Os cirenaicos evitavam a matemática e a filosofia natural, preferindo a ética, devido à sua utilidade. (Segundo eles, o estudo da natureza não só não nos torna virtuosos, como não nos faz ficar mais fortes, nem mais ricos.) Alguns relatos afirmam que evitavam também a lógica e a epistemologia. Porém, isto não se aplica a todos os cirenaicos: segundo outros relatos, pensavam que a lógica e a epistemologia eram proveitosas, consideravam que os argumentos (e também as causas) eram tópicos a estudar na ética, e tinham uma epistemologia — céptica. Só podemos conhecer o que nos afecta; podemos conhecer, por exemplo, o efeito da brancura em nós, mas não que a causa desta sensação seja em si branca.

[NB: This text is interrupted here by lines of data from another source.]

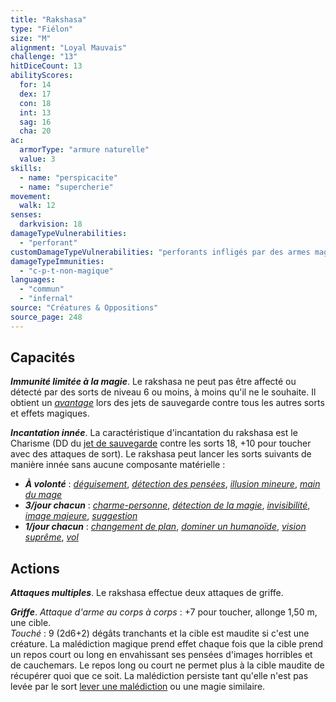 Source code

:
 ```yaml
---
title: "Rakshasa"
type: "Fiélon"
size: "M"
alignment: "Loyal Mauvais"
challenge: "13"
hitDiceCount: 13
abilityScores:
  for: 14
  dex: 17
  con: 18
  int: 13
  sag: 16
  cha: 20
ac:
  armorType: "armure naturelle"
  value: 3
skills:
  - name: "perspicacite"
  - name: "supercherie"
movement:
  walk: 12
senses:
  darkvision: 18
damageTypeVulnerabilities:
  - "perforant"
customDamageTypeVulnerabilities: "perforants infligés par des armes magiques maniées par des créatures Bonnes"
damageTypeImmunities:
  - "c-p-t-non-magique"
languages:
  - "commun"
  - "infernal"
source: "Créatures & Oppositions"
source_page: 248
---
```

## Capacités
_**Immunité limitée à la magie**_. Le rakshasa ne peut pas être affecté ou détecté par des sorts de niveau 6 ou moins, à moins qu'il ne le souhaite. Il obtient un [_avantage_](/utiliser-les-caracteristiques/#avantage-et-desavantage) lors des jets de sauvegarde contre tous les autres sorts et effets magiques.

_**Incantation innée**_. La caractéristique d'incantation du rakshasa est le Charisme (DD du [jet de sauvegarde](/utiliser-les-caracteristiques#jets-de-sauvegarde) contre les sorts 18, +10 pour toucher avec des attaques de sort). Le rakshasa peut lancer les sorts suivants de manière innée sans aucune composante matérielle :
* _**À volonté**_ : [_déguisement_](/grimoire/deguisement), [_détection des pensées_](/grimoire/detection-des-pensees), [_illusion mineure_](/grimoire/illusion-mineure), [_main du mage_](/grimoire/main-du-mage)
* _**3/jour chacun**_ : [_charme-personne_](/grimoire/charme-personne), [_détection de la magie_](/grimoire/detection-de-la-magie), [_invisibilité_](/grimoire/invisibilite), [_image majeure_](/grimoire/image-majeure), [_suggestion_](/grimoire/suggestion)
* _**1/jour chacun**_ : [_changement de plan_](/grimoire/changement-de-plan), [_dominer un humanoïde_](/grimoire/dominer-un-humanoide), [_vision suprême_](/grimoire/vision-supreme), [_vol_](/grimoire/vol)

## Actions
_**Attaques multiples**_. Le rakshasa effectue deux attaques de griffe.

_**Griffe**_. _Attaque d'arme au corps à corps_ : +7 pour toucher, allonge 1,50 m, une cible.  
_Touché_ : 9 (2d6+2) dégâts tranchants et la cible est maudite si c'est une créature. La malédiction magique prend effet chaque fois que la cible prend un repos court ou long en envahissant ses pensées d'images horribles et de cauchemars. Le repos long ou court ne permet plus à la cible maudite de récupérer quoi que ce soit. La malédiction persiste tant qu'elle n'est pas levée par le sort [lever une malédiction](/grimoire/lever-une-malediction) ou une magie similaire.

Isto difere da teoria de Protágoras; ao contrário deste, os cirenaicos não faziam inferências sobre as coisas que nos afectam, afirmando apenas que as coisas externas têm uma natureza que não podemos conhecer. Porém, como Protágoras, baseavam a sua teoria no problema das aparências que entram em conflito entre si. Dada a sua epistemologia, se os seres humanos devem ter como finalidade algo que não seja uma maneira de ser afectado (ou seja, algo que, segundo os cirenaicos, seja imediatamente percepcionado), nunca poderemos saber seja o que for sobre isso. Nada surpreendentemente, pois, afirmavam que a finalidade é uma maneira de ser afectado; em particular, eram hedonistas. A finalidade das boas acções são os prazeres particulares (mudanças suaves), e a finalidade das más acções são dores particulares (mudanças agrestes). Há também uma classe intermédia, que nem visa o prazer, nem a dor. A mera ausência de dor encontra-se nesta classe intermédia, dado que pode ser apenas um estado estático. Ao que parece, o prazer, para Aristipo, era a sensação de prazer, sem incluir os estados psíquicos relacionados. Devemos visar o prazer (ainda que nem toda a gente o faça), como claramente se vê no facto de o procurarmos quando somos crianças, antes de o escolhermos conscientemente. A felicidade, que é a soma dos prazeres particulares que alguém tem, vale a pena ser escolhida exclusivamente devido aos prazeres particulares que a constituem, ao passo é por si mesmos que vale a pena escolher os prazeres particulares. Assim, os cirenaicos não se importam com a maximização do prazer total ao longo da vida, mas apenas com os prazeres particulares, de modo que não devem escolher abdicar de prazeres particulares para ter a hipótese de aumentar esse total.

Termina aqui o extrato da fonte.